Military benefits survive defense reductions
Associated Press
WASHINGTON
An Army corporal would get a full housing allowance to rent an off-base apartment and a military family will see little change in their grocery costs at the commissary as an election-year Congress rebuffed Pentagon efforts to trim military benefits.
The House Armed Services personnel subcommittee voted unanimously Wednesday to leave intact the current military health care system, the housing allowance and much of the Pentagon’s $1.4 billion in direct subsidies to the commissaries.
“I’m just really concerned about military families, and this doesn’t need to be,” Rep. Joe Wilson, R-S.C., chairman of the personnel subcommittee, said of the proposed Pentagon cuts after the panel vote. “To me, the primary focus of the national government is national defense. We will be providing.”
The panel’s action marked the first step in the defense- budget process on Capitol Hill, with the full Armed Services Committee expected to approve the bill next week.

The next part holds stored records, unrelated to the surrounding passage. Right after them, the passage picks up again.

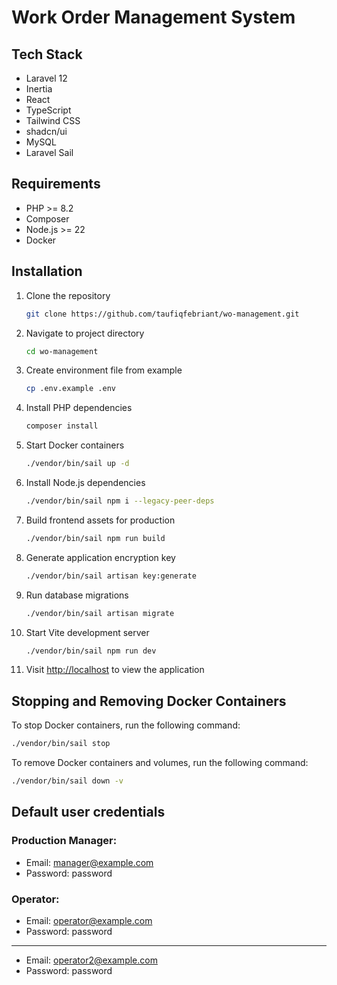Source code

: # Work Order Management System

## Tech Stack

- Laravel 12
- Inertia
- React
- TypeScript
- Tailwind CSS
- shadcn/ui
- MySQL
- Laravel Sail

## Requirements

- PHP >= 8.2
- Composer
- Node.js >= 22
- Docker

## Installation

1. Clone the repository

   ```bash
   git clone https://github.com/taufiqfebriant/wo-management.git
   ```

2. Navigate to project directory

   ```bash
   cd wo-management
   ```

3. Create environment file from example

   ```bash
   cp .env.example .env
   ```

4. Install PHP dependencies

   ```bash
   composer install
   ```

5. Start Docker containers

   ```bash
   ./vendor/bin/sail up -d
   ```

6. Install Node.js dependencies

   ```bash
   ./vendor/bin/sail npm i --legacy-peer-deps
   ```

7. Build frontend assets for production

   ```bash
   ./vendor/bin/sail npm run build
   ```

8. Generate application encryption key

   ```bash
   ./vendor/bin/sail artisan key:generate
   ```

9. Run database migrations

   ```bash
   ./vendor/bin/sail artisan migrate
   ```

10. Start Vite development server

    ```bash
    ./vendor/bin/sail npm run dev
    ```

11. Visit [http://localhost](http://localhost) to view the application

## Stopping and Removing Docker Containers

To stop Docker containers, run the following command:

```bash
./vendor/bin/sail stop
```

To remove Docker containers and volumes, run the following command:

```bash
./vendor/bin/sail down -v
```

## Default user credentials

### Production Manager:

- Email: manager@example.com
- Password: password

### Operator:

- Email: operator@example.com
- Password: password

---

- Email: operator2@example.com
- Password: password
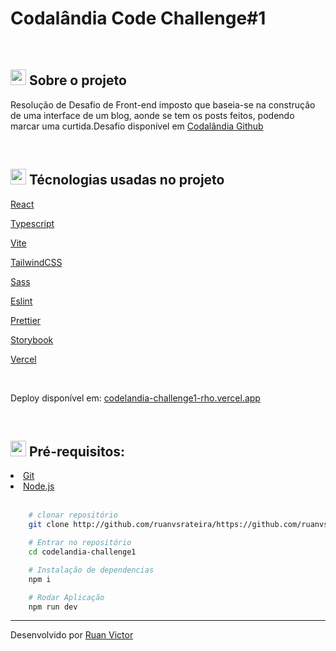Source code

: <h1>Codalândia Code Challenge#1</h1>
<br>
<h2><img style="height: 25px" src="https://github.githubassets.com/images/icons/emoji/unicode/1f4d1.png" />  Sobre o projeto</h2>
<p>Resolução de Desafio de Front-end imposto que baseia-se na construção de uma interface de um blog, aonde se tem os posts feitos, podendo marcar uma curtida.Desafio disponível em <a href="https://github.com/iuricode/desafios-frontend">Codalândia Github</a></p>

<br>

<h2><img style="height: 25px" src="https://github.githubassets.com/images/icons/emoji/unicode/1f680.png" /> Técnologias usadas no projeto</h2>

[React](https://react.dev/)

[Typescript](https://www.typescriptlang.org/)

[Vite](https://vitejs.dev/)

[TailwindCSS](https://tailwindcss.com/)

[Sass](https://sass-lang.com/)

[Eslint](https://eslint.org/)

[Prettier](https://prettier.io/)

[Storybook](https://storybook.js.org/)

[Vercel]()

<br>

Deploy disponível em: [codelandia-challenge1-rho.vercel.app](https://codelandia-challenge1-rho.vercel.app)

<br>
<h2><img style="height: 25px" src="https://github.githubassets.com/images/icons/emoji/unicode/2139.png" />  Pré-requisitos: </h2>
<li><a href="https://git-scm.com/">Git</a></li>
<li><a href="https://nodejs.org/en/">Node.js</a></li>

<br>

```bash
    # clonar repositório
    git clone http://github.com/ruanvsrateira/https://github.com/ruanvsrateira/codelandia-challenge1.git

    # Entrar no repositório
    cd codelandia-challenge1

    # Instalação de dependencias
    npm i

    # Rodar Aplicação
    npm run dev
```

<hr>

Desenvolvido por <a href="https://www.linkedin.com/in/ruanvsrateira" target="__blank">Ruan Victor</a>
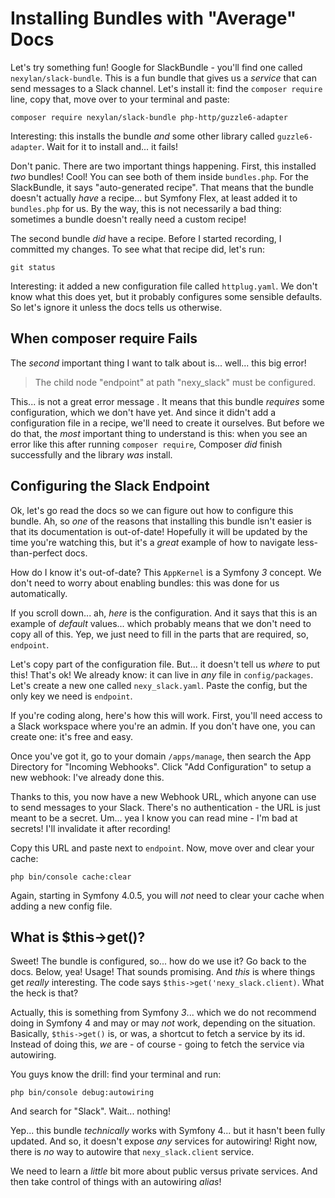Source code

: # Installing Bundles with "Average" Docs

Let's try something fun! Google for SlackBundle - you'll find one called
`nexylan/slack-bundle`. This is a fun bundle that gives us a *service* that can
send messages to a Slack channel. Let's install it: find the `composer require`
line, copy that, move over to your terminal and paste:

```terminal-silent
composer require nexylan/slack-bundle php-http/guzzle6-adapter
```

Interesting: this installs the bundle *and* some other library called `guzzle6-adapter`.
Wait for it to install and... it fails!

Don't panic. There are two important things happening. First, this installed *two*
bundles! Cool! You can see both of them inside `bundles.php`. For the SlackBundle,
it says "auto-generated recipe". That means that the bundle doesn't actually *have*
a recipe... but Symfony Flex, at least added it to `bundles.php` for us. By the way,
this is not necessarily a bad thing: sometimes a bundle doesn't really need a custom
recipe!

The second bundle *did* have a recipe. Before I started recording, I committed my
changes. To see what that recipe did, let's run:

```terminal
git status
```

Interesting: it added a new configuration file called `httplug.yaml`. We don't know
what this does yet, but it probably configures some sensible defaults. So let's
ignore it unless the docs tells us otherwise.

## When composer require Fails

The *second* important thing I want to talk about is... well... this big error!

> The child node "endpoint" at path "nexy_slack" must be configured.

This... is not a great error message . It means that this bundle *requires* some
configuration, which we don't have yet. And since it didn't add a configuration
file in a recipe, we'll need to create it ourselves. But before we do that, the
*most* important thing to understand is this: when you see an error like this after
running `composer require`, Composer *did* finish successfully and the library *was*
install.

## Configuring the Slack Endpoint

Ok, let's go read the docs so we can figure out how to configure this bundle. Ah,
so *one* of the reasons that installing this bundle isn't easier is that its documentation
is out-of-date! Hopefully it will be updated by the time you're watching this, but
it's a *great* example of how to navigate less-than-perfect docs.

How do I know it's out-of-date? This `AppKernel` is a Symfony *3* concept. We don't
need to worry about enabling bundles: this was done for us automatically.

If you scroll down... ah, *here* is the configuration. And it says that this is
an example of *default* values... which probably means that we don't need to copy
all of this. Yep, we just need to fill in the parts that are required, so, `endpoint`.

Let's copy part of the configuration file. But... it doesn't tell us *where* to
put this! That's ok! We already know: it can live in *any* file in `config/packages`.
Let's create a new one called `nexy_slack.yaml`. Paste the config, but the only
key we need is `endpoint`.

If you're coding along, here's how this will work. First, you'll need access to
a Slack workspace where you're an admin. If you don't have one, you can create one:
it's free and easy.

Once you've got it, go to your domain `/apps/manage`, then search the App Directory
for "Incoming Webhooks". Click "Add Configuration" to setup a new webhook: I've
already done this.

Thanks to this, you now have a new Webhook URL, which anyone can use to send messages
to your Slack. There's no authentication - the URL is just meant to be a secret.
Um... yea I know you can read mine - I'm bad at secrets! I'll invalidate it after
recording!

Copy this URL and paste next to `endpoint`. Now, move over and clear your cache:

```terminal
php bin/console cache:clear
```

Again, starting in Symfony 4.0.5, you will *not* need to clear your cache when
adding a new config file.

## What is $this->get()?

Sweet! The bundle is configured, so... how do we use it? Go back to the docs. Below,
yea! Usage! That sounds promising. And *this* is where things get *really* interesting.
The code says `$this->get('nexy_slack.client)`. What the heck is that?

Actually, this is something from Symfony *3*... which we do not recommend doing in
Symfony 4 and may or may *not* work, depending on the situation. Basically,
`$this->get()` is, or was, a shortcut to fetch a service by its id. Instead of
doing this, *we* are - of course - going to fetch the service via autowiring.

You guys know the drill: find your terminal and run:

```terminal
php bin/console debug:autowiring
```

And search for "Slack". Wait... nothing!

Yep... this bundle *technically* works with Symfony 4... but it hasn't been fully
updated. And so, it doesn't expose *any* services for autowiring! Right now, there
is *no* way to autowire that `nexy_slack.client` service.

We need to learn a *little* bit more about public versus private services. And
then take control of things with an autowiring *alias*!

Facing diminished budgets, three defense secretaries and senior officers have maintained that the cost of personnel benefits have become unsustainable and threaten the Pentagon’s ability to prepare the force for war-fighting.
The department has proposed gradual reductions that would increase out-of-pocket expenses for current and retired military as it faces a sober reality — military pay and benefits make up the largest share of the budget, $167.2 billion out of $495.6 billion.
Every attempt by the Pentagon to trim benefits has faced fierce resistance from congressional Republicans and Democrats as well as powerful outside military organizations that argue the benefits help attract men and women to the all-volunteer force.